Görünüşe göre annesi sonunda gerçekten başarmıştı. Aralarındaki tartışma sona erdikten ve tüm deneyimlerini paylaştıktan sonra Quinn, neden bu karmaşanın içinde olduklarına biraz ışık tutabilecek tek kişiyle, Logan’la temasa geçmeye karar verdi.
Maskenin arkasından bir cevap almaları da uzun sürmedi.
“Logan, ne oldu ve şu anda neredesin?” Diye sordu Quinn.
“Merak etme, güvendeyim. Görünüşe göre askerler aktif olarak bizi aramayı bırakmış ve tesisin etrafında devriye gezmeye başlamışlar. Quinn, sana çektirdiğim tüm sıkıntılar için özür dilerim. Ancak bunu düzeltebileceğimi düşünüyorum, durum hakkında Sam ile zaten iletişime geçtim ve şu anda sizi durumdan çıkarmak için elinden gelen her şeyi yapıyor.” Logan açıkladı.
Dürüst olmak gerekirse, Quinn durumları hakkında çok endişeli değildi. Topladığı bilgilere göre Longblade iyi bir insandı, bu yüzden Quinn birkaç şeyi anlayacağını düşündü.
“Sana olan bazı olayları anlatmam gerekiyor, ancak şu anda konumunuzu gözlemliyoruz.”
Quinn dikkat ederek ‘Biz’ kelimesine odaklandı, burada olmayan tek kişi Logan’dı, peki diğer kim olabilirdi?
Logan daha sonra ayrıldıkları andan itibaren yaşadıklarını ve yoldaşını kurtarmak isteyen insansı Kral seviye canavarın şu anda onunla nasıl kapana kısıldığını anlatmaya devam etti.
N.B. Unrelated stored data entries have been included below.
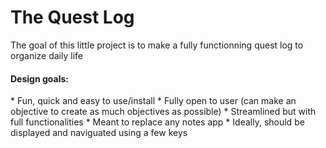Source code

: <h1>The Quest Log</h1>

The goal of this little project is to make a fully functionning quest log to organize daily life

<h4>Design goals:</h4>
    * Fun, quick and easy to use/install 
    * Fully open to user (can make an objective to create as much objectives as possible)
    * Streamlined but with full functionalities 
    * Meant to replace any notes app
    * Ideally, should be displayed and naviguated using a few keys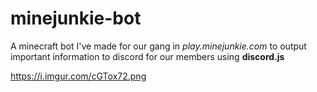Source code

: # minejunkie-bot

A minecraft bot I've made for our gang in *play.minejunkie.com* to output important information to discord for our members using **discord.js**

https://i.imgur.com/cGTox72.png
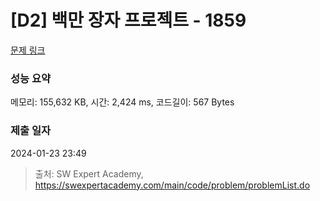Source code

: # [D2] 백만 장자 프로젝트 - 1859 

[문제 링크](https://swexpertacademy.com/main/code/problem/problemDetail.do?contestProbId=AV5LrsUaDxcDFAXc) 

### 성능 요약

메모리: 155,632 KB, 시간: 2,424 ms, 코드길이: 567 Bytes

### 제출 일자

2024-01-23 23:49



> 출처: SW Expert Academy, https://swexpertacademy.com/main/code/problem/problemList.do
Kesinlikle garip ve zor bir durumdu, ama en kötüsü değildi.
“Bence bu konuda bir şeyler yapabiliriz. Gizli kaldığınızdan emin olun, sizinle gece yarısı buluşacağız. Buradan batıdaki Sığınağın dışında buluşalım, daha fazla ayrıntı için sizinle daha sonra iletişime geçeceğim. Quinn bir plan yaptığını söyledi.
Diğerlerine henüz ne yapmayı planladığını söylemek istemedi, sadece Raten’e açıkladı. Shiro ve Sil, gece yarısı civarında buradan ayrılacaklarını ve hazırlanmaları gerektiğini söylediler.
Bu süre zarfında grup o kadar rahattı ki, gecenin geri kalanında güzel bir göz yummaya karar verdiler. Hepsi çok çalışmıştı, ancak Shiro, odanın köşesinde duvara yaslanmış ve herkese bakan Quinn’e yaklaşmıştı.
“Quinn, seninle konuşmam gerek. Longblade ve diğerleriyle bir toplantı yapacağımızı biliyorum ama bence bunu o zamandan önce bilmen önemli.” Shiro yüzünde endişeli bir ifadeyle söyledi. Raten’in canavar formunda olduğu yöne baktı ve ikisi yetişirken Sil ile konuştu.
Quinn’in Raten’le pek ortak noktası yoktu, kim olduğunu bile bilmiyordu, geri getirmekten daha çok endişe duyduğu kişi her zaman Vorden olmuştu. Artık Logan’ın daha zayıf olmasına rağmen başka bir insansı canavarla birlikte olduğunu bilerek, onu da geri getirebilirlerdi.
“Devam et.” Diye sordu Quinn.
Shiro cevap vermeden önce yutkundu.
“Raten bedeninde yalnız değil. Durum Sil’de olduğu gibi görünüyor, sadece canavar şu anda vücudunda hala aktif. İstediği zaman Raten’i ele geçirebilir. Şimdiye kadar olmamasının tek nedeni, onunla bir anlaşma yapmış olmam. Üzgünüm, sana önceden sormamıştım ama canavara bunun için bir şeyler yapacağımıza söz vermiştim.” Shiro gergin bir şekilde gülümsedi.
Shiro’nun yüzündeki ifadeye bakılırsa, bu anlaşma basit bir şey değildi.